Ettan memetik jarinya setelah berpikir beberapa saat. Matanya mendelik, "Gimana kalau ternyata, mereka tertarik padamu? Jadi, meskipun kamu berbeda, mereka nggak akan menyalahkan perbedaan itu karena mereka udah terlanjur tertarik sama kamu. Mereka menepis perbedaan itu dan hanya berpedoman pada rasa tertarik yang muncul."

Nita mengangguk-angguk sepakat. "Aku sependapat. Itu bisa aja terjadi. Hal apa lagi yang membuat orang asing mengabaikan perbedaan kalau bukan ketertarikan? Waaah, kamu berhasil menarik pikat orang Korea? Bisa beritahu aku ciri-ciri orang yang kamu temui? Tampankah?" tanya Nita bersemangat.

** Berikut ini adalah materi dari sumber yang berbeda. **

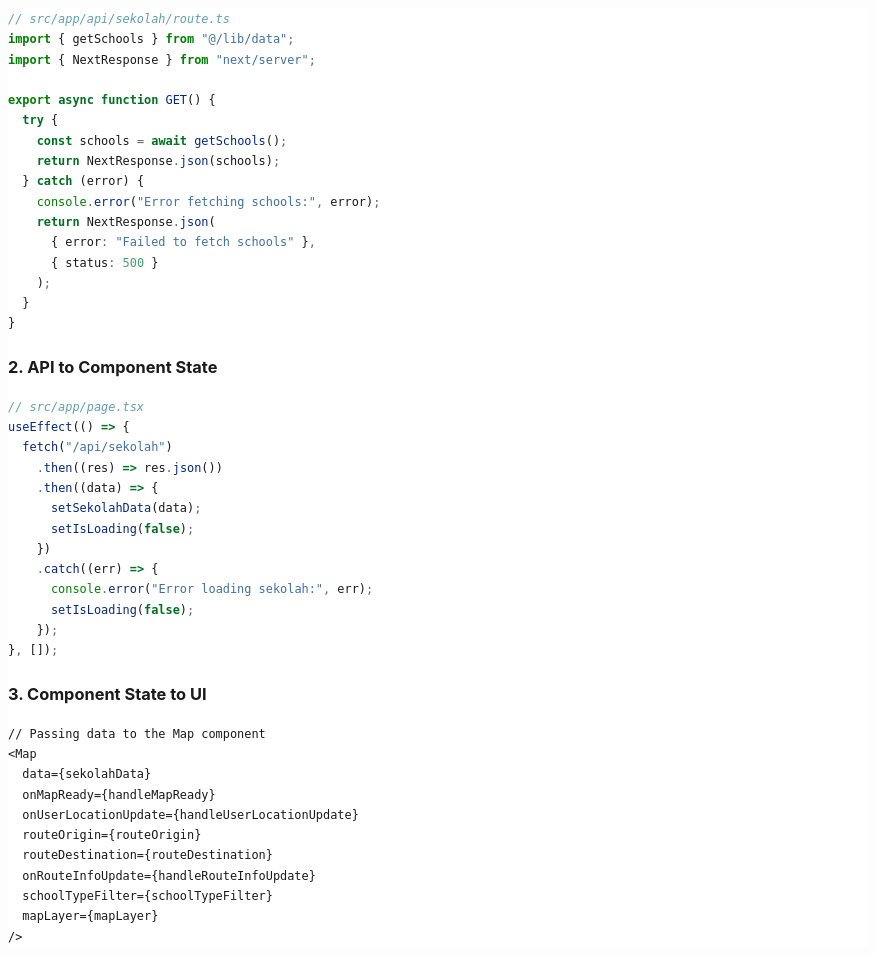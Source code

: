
 ```typescript
// src/app/api/sekolah/route.ts
import { getSchools } from "@/lib/data";
import { NextResponse } from "next/server";

export async function GET() {
  try {
    const schools = await getSchools();
    return NextResponse.json(schools);
  } catch (error) {
    console.error("Error fetching schools:", error);
    return NextResponse.json(
      { error: "Failed to fetch schools" },
      { status: 500 }
    );
  }
}
```

### 2. API to Component State

```typescript
// src/app/page.tsx
useEffect(() => {
  fetch("/api/sekolah")
    .then((res) => res.json())
    .then((data) => {
      setSekolahData(data);
      setIsLoading(false);
    })
    .catch((err) => {
      console.error("Error loading sekolah:", err);
      setIsLoading(false);
    });
}, []);
```

### 3. Component State to UI

```tsx
// Passing data to the Map component
<Map
  data={sekolahData}
  onMapReady={handleMapReady}
  onUserLocationUpdate={handleUserLocationUpdate}
  routeOrigin={routeOrigin}
  routeDestination={routeDestination}
  onRouteInfoUpdate={handleRouteInfoUpdate}
  schoolTypeFilter={schoolTypeFilter}
  mapLayer={mapLayer}
/>
```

Pendapat Nita membuat alam pikir Emlyn melambung. Benarkah itu rasa ketertarikan? Aku ingin menepisnya, tapi gimana kalau benar dia tertarik padaku? Ah, jantungku rasanya mau lompat di jalanan sambil salto dan terbang lagi ke Korea. Oh, ayolah ini terlalu berlebihan. Tapi, gimana kalau seandainya benar? Emlyn sangat girang saat memikirkan hal tersebut.

"Kamu nggak dengar tadi kalau katanya laki-laki dan perempuan? Bisa jadi mereka itu pasangan. Itu artinya mereka tertarik dengan kepribadian Emlyn dan bukan sebagai couple, tapi sebagai keluarga," tandas Ettan menjatuhkan harapan Emlyn.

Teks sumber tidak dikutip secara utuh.